岡田監督“非情采配”に擁護派多数のワケ 山井とも朗希とも違う「完全試合」放棄で背負った“十字架”とは
巨人ファンも歴史的瞬間を見逃した
阪神の岡田彰布監督(65)が、七回まで完全試合ペースだったプロ3年目の村上頌樹(24)を交代させた采配に対し、擁護派が優勢の様相だ。この試合をテレビ解説していた江川卓氏、前巨人監督の高橋由伸氏、元阪神監督の真弓明信氏らは、村上の状態が限界に近く、チームの勝利のためには致し方なかったとの見解だった。NPB関係者で“続投派”は「個人的には投げさせるべきだった」とした里崎智也氏、西本聖氏らで少数意見。
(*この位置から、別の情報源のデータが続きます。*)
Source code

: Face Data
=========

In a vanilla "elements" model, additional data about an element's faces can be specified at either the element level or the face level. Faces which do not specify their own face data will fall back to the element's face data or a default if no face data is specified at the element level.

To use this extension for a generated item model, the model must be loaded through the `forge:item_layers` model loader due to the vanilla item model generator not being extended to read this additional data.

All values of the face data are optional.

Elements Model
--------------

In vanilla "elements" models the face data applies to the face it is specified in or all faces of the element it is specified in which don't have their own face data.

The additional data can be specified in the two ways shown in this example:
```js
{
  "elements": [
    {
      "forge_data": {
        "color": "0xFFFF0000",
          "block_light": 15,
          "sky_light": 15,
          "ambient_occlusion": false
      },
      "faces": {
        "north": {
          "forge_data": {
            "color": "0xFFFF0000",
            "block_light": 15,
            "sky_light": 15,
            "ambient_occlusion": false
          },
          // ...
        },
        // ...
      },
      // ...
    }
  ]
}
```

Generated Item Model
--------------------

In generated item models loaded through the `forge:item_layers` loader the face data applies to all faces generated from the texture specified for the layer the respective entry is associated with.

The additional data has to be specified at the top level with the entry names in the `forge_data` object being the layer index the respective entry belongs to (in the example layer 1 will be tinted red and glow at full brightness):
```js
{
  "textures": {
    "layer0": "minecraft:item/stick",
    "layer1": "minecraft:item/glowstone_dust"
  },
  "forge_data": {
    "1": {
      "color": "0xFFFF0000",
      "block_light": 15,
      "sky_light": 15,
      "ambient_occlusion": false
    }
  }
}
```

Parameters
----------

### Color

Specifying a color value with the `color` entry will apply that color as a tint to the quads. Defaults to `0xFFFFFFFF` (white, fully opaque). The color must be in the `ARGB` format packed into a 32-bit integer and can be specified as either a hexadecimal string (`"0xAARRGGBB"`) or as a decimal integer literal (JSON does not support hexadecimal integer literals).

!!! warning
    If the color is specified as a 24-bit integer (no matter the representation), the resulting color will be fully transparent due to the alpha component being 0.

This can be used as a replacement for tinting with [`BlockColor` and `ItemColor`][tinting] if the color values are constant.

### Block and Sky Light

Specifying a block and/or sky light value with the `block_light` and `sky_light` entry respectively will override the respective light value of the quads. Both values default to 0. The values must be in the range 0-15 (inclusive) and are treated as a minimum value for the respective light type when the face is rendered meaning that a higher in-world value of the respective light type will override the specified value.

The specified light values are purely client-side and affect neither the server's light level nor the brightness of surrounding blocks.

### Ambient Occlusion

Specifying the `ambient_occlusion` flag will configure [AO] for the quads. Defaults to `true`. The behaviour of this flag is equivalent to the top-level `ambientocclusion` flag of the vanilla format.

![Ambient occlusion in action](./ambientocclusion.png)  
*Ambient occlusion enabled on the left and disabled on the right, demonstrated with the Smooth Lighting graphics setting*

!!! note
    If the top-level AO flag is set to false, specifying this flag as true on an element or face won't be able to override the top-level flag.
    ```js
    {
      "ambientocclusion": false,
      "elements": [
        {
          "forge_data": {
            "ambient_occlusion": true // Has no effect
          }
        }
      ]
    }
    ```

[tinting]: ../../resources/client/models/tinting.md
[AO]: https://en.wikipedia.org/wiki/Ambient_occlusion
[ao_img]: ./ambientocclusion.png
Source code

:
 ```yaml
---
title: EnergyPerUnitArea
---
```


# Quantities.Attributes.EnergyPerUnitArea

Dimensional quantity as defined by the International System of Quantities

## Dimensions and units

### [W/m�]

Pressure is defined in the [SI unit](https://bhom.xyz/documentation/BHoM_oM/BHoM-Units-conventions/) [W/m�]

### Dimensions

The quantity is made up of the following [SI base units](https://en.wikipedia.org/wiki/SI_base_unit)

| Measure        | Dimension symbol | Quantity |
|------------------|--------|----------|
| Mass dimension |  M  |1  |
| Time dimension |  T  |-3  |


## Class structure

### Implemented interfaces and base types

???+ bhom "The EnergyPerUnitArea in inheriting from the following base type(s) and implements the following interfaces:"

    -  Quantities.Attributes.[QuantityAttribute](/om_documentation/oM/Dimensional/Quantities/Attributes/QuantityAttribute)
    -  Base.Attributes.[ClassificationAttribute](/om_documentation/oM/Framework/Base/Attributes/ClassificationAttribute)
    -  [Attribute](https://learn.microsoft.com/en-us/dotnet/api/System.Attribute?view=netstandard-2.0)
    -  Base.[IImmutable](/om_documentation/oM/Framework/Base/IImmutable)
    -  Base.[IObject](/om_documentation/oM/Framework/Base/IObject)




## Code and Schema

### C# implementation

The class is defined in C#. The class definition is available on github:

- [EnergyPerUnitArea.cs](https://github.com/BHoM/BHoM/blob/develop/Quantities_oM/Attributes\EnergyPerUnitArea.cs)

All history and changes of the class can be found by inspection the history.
そのワケを探ると――。
阪神は4月12日の巨人戦(東京ドーム)、1-0の八回に一人の走者も出していなかった村上に代打・原口文仁が告げられると、阪神ファンが陣取る左翼席から一斉に驚きの声とともにブーイングが起こった。完全試合はプロ野球の歴史でも過去16人しか達成していない偉業。昨季、ロッテの佐々木朗希が達成するまでは1994年の槙原寛己(巨人)を最後に達成者がいなかった。NPBで捕手だったさる関係者は、「我々もそうだったが、巨人ファンでさえ歴史的瞬間を見逃したと残念に思ったのではないか」と語る。
村上は2軍ではタイトルに輝くなどしているが、1軍では未勝利だ。チームの先発陣の層の厚さで昨季までの2年間、なかなか出番に恵まれてこなかった。今季もブルペン要員で開幕を迎え、ローテーションの谷間で2年ぶりに先発のチャンスが訪れた。
確かに序盤のような三振を奪うような球威は落ちていたものの、七回まで84球にすぎなかった。四球を与えてもノーヒットノーランの可能性は残る。安打が出るまで投げさせるのがセオリーと言えた。
しかし、岡田監督はすぱっと交代に踏み切った。
阪神は試合前までの5試合で4得点と極度の得点力不足に悩んでいた。この日も最少リード。岡田監督が復帰し、初めて迎える巨人3連戦で落とせば2連敗で負け越しが決まる。原巨人は2008年に最大13ゲーム差を逆転され、辞任に至った相手でもある。自身が指揮を執った05年を最後にリーグ優勝していないチームを託され、開幕からまずまずのスタートを切った中で、今後を占う意味もあった3連戦だった。